Once out of the while loop, loop through remainder of items in L and R and add to main[i], i++ etc. Merge complete.

Question 38

Pseudo code insert into binary search tree

Answer 38

To insert element e
Current = root;
If e < current:
if root.left is null, insert at root.left, otherwise current=root.left
if e > current, do the same but to the right

RECURSIVE:
to insert element e
insert(root, e)
if root is null, root = e
else if e < root, if root.left is null, insert at root.left.
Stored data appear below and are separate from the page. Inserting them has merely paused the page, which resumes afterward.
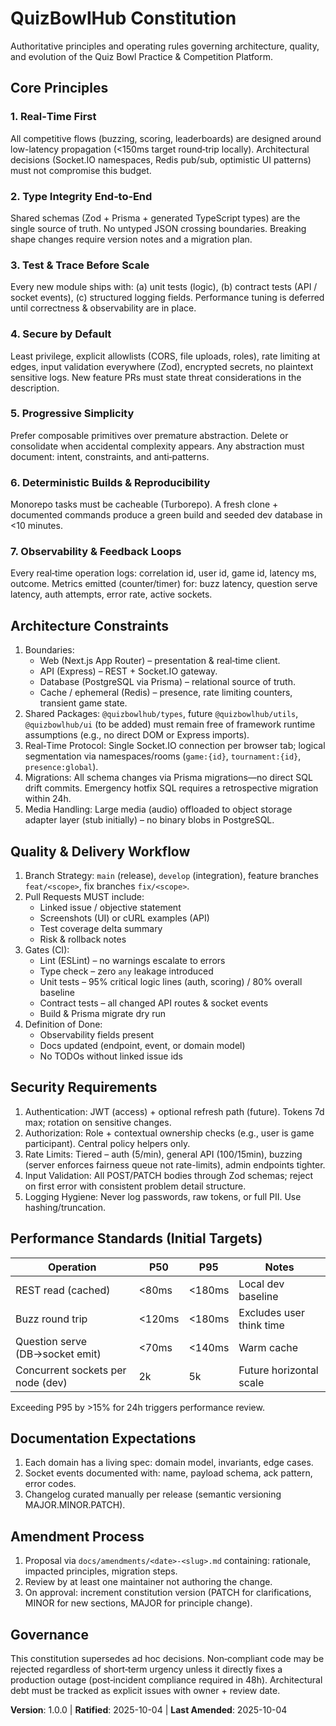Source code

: # QuizBowlHub Constitution

Authoritative principles and operating rules governing architecture, quality, and evolution of the Quiz Bowl Practice & Competition Platform.

## Core Principles

### 1. Real‑Time First
All competitive flows (buzzing, scoring, leaderboards) are designed around low-latency propagation (<150ms target round‑trip locally). Architectural decisions (Socket.IO namespaces, Redis pub/sub, optimistic UI patterns) must not compromise this budget.

### 2. Type Integrity End‑to‑End
Shared schemas (Zod + Prisma + generated TypeScript types) are the single source of truth. No untyped JSON crossing boundaries. Breaking shape changes require version notes and a migration plan.

### 3. Test & Trace Before Scale
Every new module ships with: (a) unit tests (logic), (b) contract tests (API / socket events), (c) structured logging fields. Performance tuning is deferred until correctness & observability are in place.

### 4. Secure by Default
Least privilege, explicit allowlists (CORS, file uploads, roles), rate limiting at edges, input validation everywhere (Zod), encrypted secrets, no plaintext sensitive logs. New feature PRs must state threat considerations in the description.

### 5. Progressive Simplicity
Prefer composable primitives over premature abstraction. Delete or consolidate when accidental complexity appears. Any abstraction must document: intent, constraints, and anti‑patterns.

### 6. Deterministic Builds & Reproducibility
Monorepo tasks must be cacheable (Turborepo). A fresh clone + documented commands produce a green build and seeded dev database in <10 minutes.

### 7. Observability & Feedback Loops
Every real‑time operation logs: correlation id, user id, game id, latency ms, outcome. Metrics emitted (counter/timer) for: buzz latency, question serve latency, auth attempts, error rate, active sockets.

## Architecture Constraints

1. Boundaries:
	- Web (Next.js App Router) – presentation & real‑time client.
	- API (Express) – REST + Socket.IO gateway.
	- Database (PostgreSQL via Prisma) – relational source of truth.
	- Cache / ephemeral (Redis) – presence, rate limiting counters, transient game state.
2. Shared Packages: `@quizbowlhub/types`, future `@quizbowlhub/utils`, `@quizbowlhub/ui` (to be added) must remain free of framework runtime assumptions (e.g., no direct DOM or Express imports).
3. Real‑Time Protocol: Single Socket.IO connection per browser tab; logical segmentation via namespaces/rooms (`game:{id}`, `tournament:{id}`, `presence:global`).
4. Migrations: All schema changes via Prisma migrations—no direct SQL drift commits. Emergency hotfix SQL requires a retrospective migration within 24h.
5. Media Handling: Large media (audio) offloaded to object storage adapter layer (stub initially) – no binary blobs in PostgreSQL.

## Quality & Delivery Workflow

1. Branch Strategy: `main` (release), `develop` (integration), feature branches `feat/<scope>`, fix branches `fix/<scope>`.
2. Pull Requests MUST include:
	- Linked issue / objective statement
	- Screenshots (UI) or cURL examples (API)
	- Test coverage delta summary
	- Risk & rollback notes
3. Gates (CI):
	- Lint (ESLint) – no warnings escalate to errors
	- Type check – zero `any` leakage introduced
	- Unit tests – 95% critical logic lines (auth, scoring) / 80% overall baseline
	- Contract tests – all changed API routes & socket events
	- Build & Prisma migrate dry run
4. Definition of Done:
	- Observability fields present
	- Docs updated (endpoint, event, or domain model)
	- No TODOs without linked issue ids

## Security Requirements

1. Authentication: JWT (access) + optional refresh path (future). Tokens 7d max; rotation on sensitive changes.
2. Authorization: Role + contextual ownership checks (e.g., user is game participant). Central policy helpers only.
3. Rate Limits: Tiered – auth (5/min), general API (100/15min), buzzing (server enforces fairness queue not rate-limits), admin endpoints tighter.
4. Input Validation: All POST/PATCH bodies through Zod schemas; reject on first error with consistent problem detail structure.
5. Logging Hygiene: Never log passwords, raw tokens, or full PII. Use hashing/truncation.

## Performance Standards (Initial Targets)

| Operation | P50 | P95 | Notes |
|-----------|-----|-----|-------|
| REST read (cached) | <80ms | <180ms | Local dev baseline |
| Buzz round trip | <120ms | <180ms | Excludes user think time |
| Question serve (DB→socket emit) | <70ms | <140ms | Warm cache |
| Concurrent sockets per node (dev) | 2k | 5k | Future horizontal scale |

Exceeding P95 by >15% for 24h triggers performance review.

## Documentation Expectations

1. Each domain has a living spec: domain model, invariants, edge cases.
2. Socket events documented with: name, payload schema, ack pattern, error codes.
3. Changelog curated manually per release (semantic versioning MAJOR.MINOR.PATCH).

## Amendment Process

1. Proposal via `docs/amendments/<date>-<slug>.md` containing: rationale, impacted principles, migration steps.
2. Review by at least one maintainer not authoring the change.
3. On approval: increment constitution version (PATCH for clarifications, MINOR for new sections, MAJOR for principle change).

## Governance

This constitution supersedes ad hoc decisions. Non‑compliant code may be rejected regardless of short‑term urgency unless it directly fixes a production outage (post‑incident compliance required in 48h). Architectural debt must be tracked as explicit issues with owner + review date.

**Version**: 1.0.0 | **Ratified**: 2025-10-04 | **Last Amended**: 2025-10-04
Otherwise call insert(root.left, e).
If e > root, do same for right.

Question 39

Pseudo code delete from binary search tree

Answer 39

What you need to do depends on whether node has children or not.
No kids: simply remove node
1 kid: Set value of node to kid’s value, delete kid
2 kids: Set value of node to value of leftmost child in right subtree, remove that child

Question 40

What is a binary search tree?

Answer 40

An ADT made up of nodes, each having up to 2 children, and ordered such that a child that is smaller is to the left of its parent and a child that is greater is to the right of its. Therefore for a given root node we know that all nodes smaller than it are in the left subtree and all the nodes greater than it are in the right subtree.